*DATA SUPPLIED:*
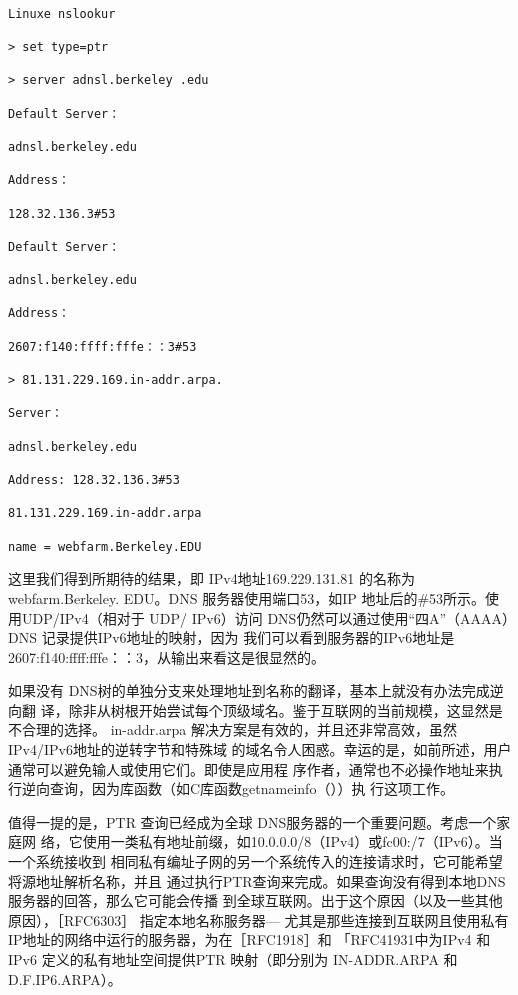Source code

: \begin{verbatim}
    
Linuxe nslookur

> set type=ptr

> server adnsl.berkeley .edu

Default Server：

adnsl.berkeley.edu

Address：

128.32.136.3#53

Default Server：

adnsl.berkeley.edu

Address：

2607:f140:ffff:fffe：：3#53

> 81.131.229.169.in-addr.arpa.

Server：

adnsl.berkeley.edu

Address: 128.32.136.3#53

81.131.229.169.in-addr.arpa

name = webfarm.Berkeley.EDU
\end{verbatim}

这里我们得到所期待的结果，即 IPv4地址169.229.131.81 的名称为 webfarm.Berkeley.
EDU。DNS 服务器使用端口53，如IP 地址后的\#53所示。使用UDP/IPv4（相对于 UDP/
IPv6）访问 DNS仍然可以通过使用“四A”（AAAA）DNS 记录提供IPv6地址的映射，因为
我们可以看到服务器的IPv6地址是 2607:f140:ffff:fffe：：3，从输出来看这是很显然的。

如果没有 DNS树的单独分支来处理地址到名称的翻译，基本上就没有办法完成逆向翻
译，除非从树根开始尝试每个顶级域名。鉴于互联网的当前规模，这显然是不合理的选择。
in-addr.arpa 解决方案是有效的，并且还非常高效，虽然IPv4/IPv6地址的逆转字节和特殊域
的域名令人困惑。幸运的是，如前所述，用户通常可以避免输人或使用它们。即使是应用程
序作者，通常也不必操作地址来执行逆向查询，因为库函数（如C库函数getnameinfo（））执
行这项工作。

值得一提的是，PTR 查询已经成为全球 DNS服务器的一个重要问题。考虑一个家庭网
络，它使用一类私有地址前缀，如10.0.0.0/8（IPv4）或fc00:/7（IPv6）。当一个系统接收到
相同私有编址子网的另一个系统传入的连接请求时，它可能希望将源地址解析名称，并且
通过执行PTR查询来完成。如果查询没有得到本地DNS服务器的回答，那么它可能会传播
到全球互联网。出于这个原因（以及一些其他原因），［RFC6303］ 指定本地名称服务器—
尤其是那些连接到互联网且使用私有IP地址的网络中运行的服务器，为在［RFC1918］和
「RFC41931中为IPv4 和 IPv6 定义的私有地址空间提供PTR 映射（即分别为 IN-ADDR.ARPA
和 D.F.IP6.ARPA）。


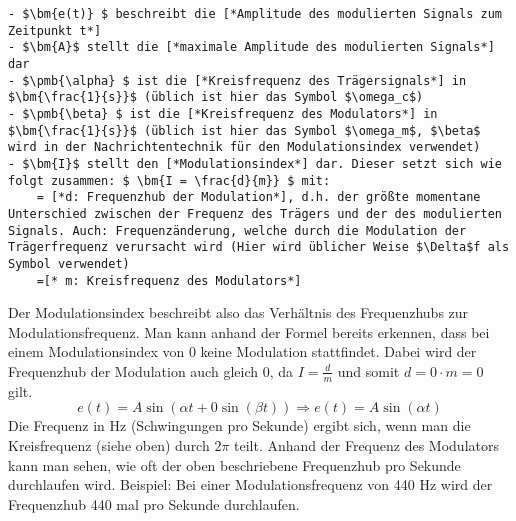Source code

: \begin{lstlisting}[mathescape]
- $\bm{e(t)} $ beschreibt die [*Amplitude des modulierten Signals zum Zeitpunkt t*]
- $\bm{A}$ stellt die [*maximale Amplitude des modulierten Signals*] dar
- $\pmb{\alpha} $ ist die [*Kreisfrequenz des Trägersignals*] in $\bm{\frac{1}{s}}$ (üblich ist hier das Symbol $\omega_c$)
- $\pmb{\beta} $ ist die [*Kreisfrequenz des Modulators*] in $\bm{\frac{1}{s}}$ (üblich ist hier das Symbol $\omega_m$, $\beta$ wird in der Nachrichtentechnik für den Modulationsindex verwendet)
- $\bm{I}$ stellt den [*Modulationsindex*] dar. Dieser setzt sich wie folgt zusammen: $ \bm{I = \frac{d}{m}} $ mit:
	= [*d: Frequenzhub der Modulation*], d.h. der größte momentane Unterschied zwischen der Frequenz des Trägers und der des modulierten Signals. Auch: Frequenzänderung, welche durch die Modulation der Trägerfrequenz verursacht wird (Hier wird üblicher Weise $\Delta$f als Symbol verwendet)
	=[* m: Kreisfrequenz des Modulators*]
\end{lstlisting} \cite{chowningPaper}

Der Modulationsindex beschreibt also das Verhältnis des Frequenzhubs zur Modulationsfrequenz.
Man kann anhand der Formel bereits erkennen, dass bei einem Modulationsindex von 0 keine Modulation stattfindet. Dabei wird der Frequenzhub der Modulation auch gleich 0, da $ I=\frac{d}{m} $ und somit $ d = 0\cdot m = 0 $ gilt. 
\begin{equation} e(t) = A \sin(\alpha t + 0 \sin(\beta t))  \Rightarrow  e(t) = A \sin(\alpha t) \end{equation}
Die Frequenz in Hz (Schwingungen pro Sekunde) ergibt sich, wenn man die Kreisfrequenz (siehe oben) durch $2\pi$ teilt.
Anhand der Frequenz des Modulators kann man sehen, wie oft der oben beschriebene Frequenzhub pro Sekunde durchlaufen wird. Beispiel: Bei einer Modulationsfrequenz von 440 Hz wird der Frequenzhub 440 mal pro Sekunde durchlaufen.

*TASK OBJECTIVE:* Retype every entry exactly, but keep the pictures out of your copy.

*RESPONSE BELOW:*
Source code

: \begin{verbatim}
    
Linuxe nslookur

> set type=ptr

> server adnsl.berkeley .edu

Default Server：

adnsl.berkeley.edu

Address：

128.32.136.3#53

Default Server：

adnsl.berkeley.edu

Address：

2607:f140:ffff:fffe：：3#53

> 81.131.229.169.in-addr.arpa.

Server：

adnsl.berkeley.edu

Address: 128.32.136.3#53

81.131.229.169.in-addr.arpa

name = webfarm.Berkeley.EDU
\end{verbatim}

这里我们得到所期待的结果，即 IPv4地址169.229.131.81 的名称为 webfarm.Berkeley.
EDU。DNS 服务器使用端口53，如IP 地址后的\#53所示。使用UDP/IPv4（相对于 UDP/
IPv6）访问 DNS仍然可以通过使用“四A”（AAAA）DNS 记录提供IPv6地址的映射，因为
我们可以看到服务器的IPv6地址是 2607:f140:ffff:fffe：：3，从输出来看这是很显然的。

如果没有 DNS树的单独分支来处理地址到名称的翻译，基本上就没有办法完成逆向翻
译，除非从树根开始尝试每个顶级域名。鉴于互联网的当前规模，这显然是不合理的选择。
in-addr.arpa 解决方案是有效的，并且还非常高效，虽然IPv4/IPv6地址的逆转字节和特殊域
的域名令人困惑。幸运的是，如前所述，用户通常可以避免输人或使用它们。即使是应用程
序作者，通常也不必操作地址来执行逆向查询，因为库函数（如C库函数getnameinfo（））执
行这项工作。

值得一提的是，PTR 查询已经成为全球 DNS服务器的一个重要问题。考虑一个家庭网
络，它使用一类私有地址前缀，如10.0.0.0/8（IPv4）或fc00:/7（IPv6）。当一个系统接收到
相同私有编址子网的另一个系统传入的连接请求时，它可能希望将源地址解析名称，并且
通过执行PTR查询来完成。如果查询没有得到本地DNS服务器的回答，那么它可能会传播
到全球互联网。出于这个原因（以及一些其他原因），［RFC6303］ 指定本地名称服务器—
尤其是那些连接到互联网且使用私有IP地址的网络中运行的服务器，为在［RFC1918］和
「RFC41931中为IPv4 和 IPv6 定义的私有地址空间提供PTR 映射（即分别为 IN-ADDR.ARPA
和 D.F.IP6.ARPA）。


Source code

: \begin{lstlisting}[mathescape]
- $\bm{e(t)} $ beschreibt die [*Amplitude des modulierten Signals zum Zeitpunkt t*]
- $\bm{A}$ stellt die [*maximale Amplitude des modulierten Signals*] dar
- $\pmb{\alpha} $ ist die [*Kreisfrequenz des Trägersignals*] in $\bm{\frac{1}{s}}$ (üblich ist hier das Symbol $\omega_c$)
- $\pmb{\beta} $ ist die [*Kreisfrequenz des Modulators*] in $\bm{\frac{1}{s}}$ (üblich ist hier das Symbol $\omega_m$, $\beta$ wird in der Nachrichtentechnik für den Modulationsindex verwendet)
- $\bm{I}$ stellt den [*Modulationsindex*] dar. Dieser setzt sich wie folgt zusammen: $ \bm{I = \frac{d}{m}} $ mit:
	= [*d: Frequenzhub der Modulation*], d.h. der größte momentane Unterschied zwischen der Frequenz des Trägers und der des modulierten Signals. Auch: Frequenzänderung, welche durch die Modulation der Trägerfrequenz verursacht wird (Hier wird üblicher Weise $\Delta$f als Symbol verwendet)
	=[* m: Kreisfrequenz des Modulators*]
\end{lstlisting} \cite{chowningPaper}

Der Modulationsindex beschreibt also das Verhältnis des Frequenzhubs zur Modulationsfrequenz.
Man kann anhand der Formel bereits erkennen, dass bei einem Modulationsindex von 0 keine Modulation stattfindet. Dabei wird der Frequenzhub der Modulation auch gleich 0, da $ I=\frac{d}{m} $ und somit $ d = 0\cdot m = 0 $ gilt. 
\begin{equation} e(t) = A \sin(\alpha t + 0 \sin(\beta t))  \Rightarrow  e(t) = A \sin(\alpha t) \end{equation}
Die Frequenz in Hz (Schwingungen pro Sekunde) ergibt sich, wenn man die Kreisfrequenz (siehe oben) durch $2\pi$ teilt.
Anhand der Frequenz des Modulators kann man sehen, wie oft der oben beschriebene Frequenzhub pro Sekunde durchlaufen wird. Beispiel: Bei einer Modulationsfrequenz von 440 Hz wird der Frequenzhub 440 mal pro Sekunde durchlaufen.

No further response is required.